Well, since I have a salary, it’s go it has to go into the business. So I’d like to take on more people to help with some of the social media stuff.

Nice.

And, yeah, to so I can get more time back in my day.

K. Excellent. That’s amazing. Good stuff.

Oh, yeah. It’s so much easier. Like, when I hear about the different countries around the world and the challenges with setting up a business and then tax and everything, Canada makes it so easy.

Like, so easy.

Adnan, do you have a business set up yet?

Yeah.

I do. I I have I’ve had one for a couple of years now, but it’s pretty smooth. Like, I haven’t had too many issues with anything else.

No. When I talk to even Americans about their, like, tax situations and stuff, I don’t understand the levels of complexity. It’s a lot. It’s a lot.

So you don’t have that.

Most of us don’t know either, Joe, so it’s fine. Yeah. Fair. Fair.

Well, it becomes much more complicated when you’re a dual citizen.

So that’s part of the issue.

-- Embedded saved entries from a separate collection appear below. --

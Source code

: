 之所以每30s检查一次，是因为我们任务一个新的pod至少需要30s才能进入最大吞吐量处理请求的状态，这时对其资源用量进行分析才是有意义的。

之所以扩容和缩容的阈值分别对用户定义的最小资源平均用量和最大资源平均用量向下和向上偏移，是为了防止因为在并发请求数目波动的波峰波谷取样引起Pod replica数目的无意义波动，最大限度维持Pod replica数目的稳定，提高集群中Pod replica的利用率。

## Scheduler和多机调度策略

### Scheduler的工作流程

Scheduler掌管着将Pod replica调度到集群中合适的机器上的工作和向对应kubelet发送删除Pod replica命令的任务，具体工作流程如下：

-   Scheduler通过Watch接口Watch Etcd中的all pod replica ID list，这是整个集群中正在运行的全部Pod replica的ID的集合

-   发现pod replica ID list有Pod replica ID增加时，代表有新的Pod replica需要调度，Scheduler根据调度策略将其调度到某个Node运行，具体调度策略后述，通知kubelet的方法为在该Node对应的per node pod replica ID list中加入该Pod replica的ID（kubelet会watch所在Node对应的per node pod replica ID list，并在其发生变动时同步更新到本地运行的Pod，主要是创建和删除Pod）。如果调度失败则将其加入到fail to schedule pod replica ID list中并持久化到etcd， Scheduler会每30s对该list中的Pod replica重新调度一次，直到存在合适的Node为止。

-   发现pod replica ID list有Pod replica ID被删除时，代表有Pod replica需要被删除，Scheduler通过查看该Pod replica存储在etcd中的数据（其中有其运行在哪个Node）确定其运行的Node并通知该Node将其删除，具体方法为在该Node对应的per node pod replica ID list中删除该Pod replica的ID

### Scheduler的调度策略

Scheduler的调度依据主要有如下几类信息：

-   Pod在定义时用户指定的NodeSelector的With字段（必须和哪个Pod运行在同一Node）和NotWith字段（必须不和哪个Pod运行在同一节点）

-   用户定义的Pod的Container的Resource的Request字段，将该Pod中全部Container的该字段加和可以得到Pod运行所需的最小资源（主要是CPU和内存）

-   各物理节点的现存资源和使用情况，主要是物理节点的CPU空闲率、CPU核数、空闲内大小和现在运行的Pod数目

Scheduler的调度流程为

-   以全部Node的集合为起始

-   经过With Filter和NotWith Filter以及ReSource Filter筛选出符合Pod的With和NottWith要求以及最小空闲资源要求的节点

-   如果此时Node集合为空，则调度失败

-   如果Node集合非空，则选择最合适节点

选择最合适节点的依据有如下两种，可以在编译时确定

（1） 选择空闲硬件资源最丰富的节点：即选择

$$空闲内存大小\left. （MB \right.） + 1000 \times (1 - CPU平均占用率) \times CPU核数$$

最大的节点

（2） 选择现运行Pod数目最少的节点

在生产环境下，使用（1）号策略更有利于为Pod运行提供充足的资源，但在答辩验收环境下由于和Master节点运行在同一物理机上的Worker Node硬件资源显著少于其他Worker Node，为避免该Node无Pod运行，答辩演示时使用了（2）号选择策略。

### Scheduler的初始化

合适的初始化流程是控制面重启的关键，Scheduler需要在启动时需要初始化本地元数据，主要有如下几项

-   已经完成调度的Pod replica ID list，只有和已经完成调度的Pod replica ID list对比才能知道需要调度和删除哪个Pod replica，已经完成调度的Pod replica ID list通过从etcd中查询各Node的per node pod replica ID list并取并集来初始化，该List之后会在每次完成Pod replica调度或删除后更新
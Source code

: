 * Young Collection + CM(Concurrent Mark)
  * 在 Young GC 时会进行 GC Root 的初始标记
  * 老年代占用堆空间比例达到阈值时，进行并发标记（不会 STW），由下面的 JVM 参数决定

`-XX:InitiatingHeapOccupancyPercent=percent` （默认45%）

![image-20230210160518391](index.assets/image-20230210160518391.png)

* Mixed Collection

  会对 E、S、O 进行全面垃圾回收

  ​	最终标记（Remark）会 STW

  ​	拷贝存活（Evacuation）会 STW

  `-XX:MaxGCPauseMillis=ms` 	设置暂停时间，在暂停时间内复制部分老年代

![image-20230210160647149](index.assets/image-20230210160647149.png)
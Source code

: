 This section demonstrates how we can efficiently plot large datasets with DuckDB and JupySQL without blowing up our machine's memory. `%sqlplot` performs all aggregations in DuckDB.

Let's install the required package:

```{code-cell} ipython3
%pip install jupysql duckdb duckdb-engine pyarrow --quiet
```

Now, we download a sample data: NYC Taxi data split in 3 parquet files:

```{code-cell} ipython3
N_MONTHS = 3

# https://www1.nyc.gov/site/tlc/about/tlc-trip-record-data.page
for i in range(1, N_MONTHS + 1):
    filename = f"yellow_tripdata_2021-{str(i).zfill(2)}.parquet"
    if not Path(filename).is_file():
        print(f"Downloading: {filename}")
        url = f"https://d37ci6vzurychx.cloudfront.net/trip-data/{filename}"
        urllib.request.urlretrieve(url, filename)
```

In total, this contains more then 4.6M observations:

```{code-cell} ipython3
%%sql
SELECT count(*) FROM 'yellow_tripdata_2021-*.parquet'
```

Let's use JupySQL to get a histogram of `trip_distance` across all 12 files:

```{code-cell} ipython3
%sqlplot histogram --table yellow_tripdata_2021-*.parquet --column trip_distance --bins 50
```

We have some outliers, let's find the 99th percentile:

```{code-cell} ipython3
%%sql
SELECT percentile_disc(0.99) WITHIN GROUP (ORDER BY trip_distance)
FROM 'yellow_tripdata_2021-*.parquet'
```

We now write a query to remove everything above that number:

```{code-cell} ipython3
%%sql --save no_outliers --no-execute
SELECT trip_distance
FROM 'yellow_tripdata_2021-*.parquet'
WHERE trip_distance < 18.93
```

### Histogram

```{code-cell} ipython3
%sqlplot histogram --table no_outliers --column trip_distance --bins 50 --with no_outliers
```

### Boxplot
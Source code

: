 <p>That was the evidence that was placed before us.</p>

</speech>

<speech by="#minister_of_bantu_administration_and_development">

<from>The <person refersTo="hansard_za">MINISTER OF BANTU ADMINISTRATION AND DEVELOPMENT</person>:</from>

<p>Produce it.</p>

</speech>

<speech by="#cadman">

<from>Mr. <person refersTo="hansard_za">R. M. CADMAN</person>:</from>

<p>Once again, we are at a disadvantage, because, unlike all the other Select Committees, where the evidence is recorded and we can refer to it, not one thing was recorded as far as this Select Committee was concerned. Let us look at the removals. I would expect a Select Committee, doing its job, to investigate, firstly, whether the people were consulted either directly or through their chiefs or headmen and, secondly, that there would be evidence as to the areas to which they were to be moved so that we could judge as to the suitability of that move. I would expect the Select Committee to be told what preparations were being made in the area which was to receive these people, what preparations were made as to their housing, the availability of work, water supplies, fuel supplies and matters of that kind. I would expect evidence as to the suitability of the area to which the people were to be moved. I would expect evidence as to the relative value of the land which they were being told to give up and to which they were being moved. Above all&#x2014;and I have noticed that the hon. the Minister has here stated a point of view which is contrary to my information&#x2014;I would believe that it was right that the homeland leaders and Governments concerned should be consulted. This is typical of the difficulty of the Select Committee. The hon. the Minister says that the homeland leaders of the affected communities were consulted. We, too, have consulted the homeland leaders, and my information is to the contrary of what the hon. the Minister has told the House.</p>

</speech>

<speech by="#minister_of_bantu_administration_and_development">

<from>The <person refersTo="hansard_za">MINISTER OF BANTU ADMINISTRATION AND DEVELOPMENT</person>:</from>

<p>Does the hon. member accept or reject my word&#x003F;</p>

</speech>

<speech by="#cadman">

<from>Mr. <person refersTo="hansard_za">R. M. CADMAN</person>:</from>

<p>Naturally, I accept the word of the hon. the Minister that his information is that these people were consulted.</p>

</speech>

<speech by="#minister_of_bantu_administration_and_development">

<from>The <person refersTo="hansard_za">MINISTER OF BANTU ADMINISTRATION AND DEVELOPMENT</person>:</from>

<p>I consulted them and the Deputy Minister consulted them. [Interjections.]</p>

I bet. I bet.

That might be part of the issue. Yeah.

Yeah.

Yeah. Well, good. It’s a win though. Well done. That’s awesome.

Alright. Are we ready to wrap up today’s call?

Next week’s call is not on Monday. It’s Easter Monday Easter Monday. Easter Monday. So here we won’t be in.

Our team has, the four day weekend off, which is stat, I think, across Canada.

And Tuesday is the kickoff for the intensive freelancing. So we’re just bumping the Monday to the Tuesday call, which will be that kickoff. So you’ll have a worksheet to go with that. That’ll go out on Friday, and that will apply then to the Tuesday, call.

So I’ve invited you. If you gave a thumbs up in that message that were posted for the intensive, if you give a thumbs up, you’ve been invited to it. If you didn’t give a thumbs up and you’re watching this, the reason you’re not invited is because you didn’t give a thumbs up. So, if you want in, just let Sarah know.

Cool? Right. Excellent. Okay. Thanks everyone. I hope that you go forward and use the golden triangle to just overcome those weird moments, when budget is under discussion and you don’t want to budge at all on your budget.

So yeah, let me know how it goes. Go practice it too. It’s actually kind of fun and we’ll see you later. Bye. Y’all have a good one.